Indeed, an extremely complex struggle over Internet privacy and content restrictions is underway in courts and legislatures around the globe; and make no mistake, child-protective rhetoric echoes loud throughout.

Because the United States possesses the most loudly self-proclaimed 'tradition' (many would say 'myth') of individual liberty, along with some of the most Draconian, anti-libertarian initiatives pending in its courts and Congress, it serves handily to illustrate the almost schizophrenic battle between two universal human instincts: our natural tendency to protect children, and our natural tendency to seek privacy and to confront un-edited information and evaluate its significance for ourselves -- along with the cynical ways that governments and 'family-values' advocates are using the former as currency to bribe us into surrendering our rights to the latter.

Terrorists, drug lords and....pedos?

History will remember the Clinton Administration for Monica, certainly; but it will remember it as well for doing more damage to individual civil liberties than any administration prior to the shocking revelations of the Church Committee back in the mid-1970's. Former US Attorney General Janet Reno's wiretap-happy Department of Justice (DoJ) in particular sought relentlessly to secure ever-broader authority to monitor Internet activity.

Reno sought, for example, to circumvent the Privacy Protection Act of 1980 (PPA), which protects publishers and journalists, researchers, authors and academicians, by forbidding the Feds from seizing, or even examining, data meant for publication along with its supporting documentary information such as notes, transcripts and related research materials.

"Because computers now commonly contain enormous data storage devices, wrongdoers can use them to store material for publication that the PPA protects while simultaneously storing child pornography, stolen classified documents, or other contraband or evidence of crime," a White House committee chaired by Reno concluded last year in a contemptible report typical of this inclination.

"Features of the Internet that make it different from prior technologies may justify the need for changes in laws and procedures that govern the detection and investigation of computer crimes," the Reno committee said chillingly.

We know what "changes in laws and procedures" means.

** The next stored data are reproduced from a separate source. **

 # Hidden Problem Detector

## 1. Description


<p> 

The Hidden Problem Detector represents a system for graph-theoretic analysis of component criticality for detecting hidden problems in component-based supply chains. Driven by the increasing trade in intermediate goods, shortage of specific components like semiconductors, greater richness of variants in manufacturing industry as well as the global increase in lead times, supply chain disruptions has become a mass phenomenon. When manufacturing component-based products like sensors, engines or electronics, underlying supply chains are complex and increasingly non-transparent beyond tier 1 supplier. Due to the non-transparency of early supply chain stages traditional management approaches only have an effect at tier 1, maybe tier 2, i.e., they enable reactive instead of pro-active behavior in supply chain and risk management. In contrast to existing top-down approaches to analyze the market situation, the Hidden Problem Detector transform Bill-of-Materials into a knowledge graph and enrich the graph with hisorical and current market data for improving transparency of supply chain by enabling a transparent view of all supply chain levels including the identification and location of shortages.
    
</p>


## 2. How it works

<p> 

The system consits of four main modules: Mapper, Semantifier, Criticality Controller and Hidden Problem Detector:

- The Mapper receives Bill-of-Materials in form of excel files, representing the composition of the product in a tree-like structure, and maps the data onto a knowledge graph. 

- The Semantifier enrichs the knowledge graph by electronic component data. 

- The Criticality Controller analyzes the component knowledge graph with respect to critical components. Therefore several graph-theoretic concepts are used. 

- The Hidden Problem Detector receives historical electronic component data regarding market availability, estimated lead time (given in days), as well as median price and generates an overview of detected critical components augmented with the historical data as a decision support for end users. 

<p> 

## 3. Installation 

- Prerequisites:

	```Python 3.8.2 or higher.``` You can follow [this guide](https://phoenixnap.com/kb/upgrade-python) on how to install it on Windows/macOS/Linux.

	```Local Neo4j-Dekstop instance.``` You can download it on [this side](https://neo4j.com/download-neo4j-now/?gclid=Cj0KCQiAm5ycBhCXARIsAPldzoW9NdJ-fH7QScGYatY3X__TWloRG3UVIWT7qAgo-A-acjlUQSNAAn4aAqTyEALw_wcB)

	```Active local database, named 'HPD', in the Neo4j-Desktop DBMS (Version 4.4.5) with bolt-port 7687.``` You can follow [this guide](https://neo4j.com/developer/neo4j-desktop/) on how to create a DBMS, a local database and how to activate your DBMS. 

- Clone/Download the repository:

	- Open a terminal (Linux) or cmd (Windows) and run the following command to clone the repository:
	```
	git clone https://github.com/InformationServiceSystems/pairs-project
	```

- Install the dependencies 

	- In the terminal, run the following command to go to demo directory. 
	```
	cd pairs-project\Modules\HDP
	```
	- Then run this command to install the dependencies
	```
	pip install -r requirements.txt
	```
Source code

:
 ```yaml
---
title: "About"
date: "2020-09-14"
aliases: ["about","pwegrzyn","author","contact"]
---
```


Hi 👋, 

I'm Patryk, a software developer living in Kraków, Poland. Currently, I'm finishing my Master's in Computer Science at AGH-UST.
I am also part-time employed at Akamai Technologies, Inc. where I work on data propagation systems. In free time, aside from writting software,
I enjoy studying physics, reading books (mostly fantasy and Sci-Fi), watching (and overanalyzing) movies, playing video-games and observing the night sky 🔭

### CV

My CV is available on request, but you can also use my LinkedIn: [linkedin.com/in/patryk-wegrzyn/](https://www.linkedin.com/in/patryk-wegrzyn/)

It means that the Internet and its presumably vast population of pedos justify streamlining warrant procedures and expanding government intrusion to save the tender sprouts we all, quite rightly, love and wish to protect.

Also last year, White House Chief of Staff John Podesta insisted that government surveillance of citizens suspected of 'computer crimes' must be made easier for federal law enforcement agents, whole speaking at the National Press Club in Washington.

Blanket trap and trace orders should be permitted without prior court approval during an 'emergency', Podesta cheerfully recommended.

Back in mid-1999, Reno was touting a draft proposal for what she called a "Cyberspace Electronic Security Act", expanding a little-used law enabling the Feds to obtain warrants to sneak into private premises and install hidden recording devices. In this case, the black-bag job would be done on a suspect's computer.

Assistant Attorney General Jon Jennings' letter to House Speaker Dennis Hastert, entreating him to drum up congressional support for the scheme, was a classic piece of Clinton/Reno child-protective drivel appealing to the need for rapid action in such emergencies as "stopping a terrorist attack or seeking to recover a kidnapped child, [where] time is of the essence and may mean the difference between success and catastrophic failure."

One man's terrorist may be another man's patriot; but no one admires a pedo. This is why Reno and her minions never dared open their mouths to advocate her pet Orwellian projects without cynically appealing to the protection of children.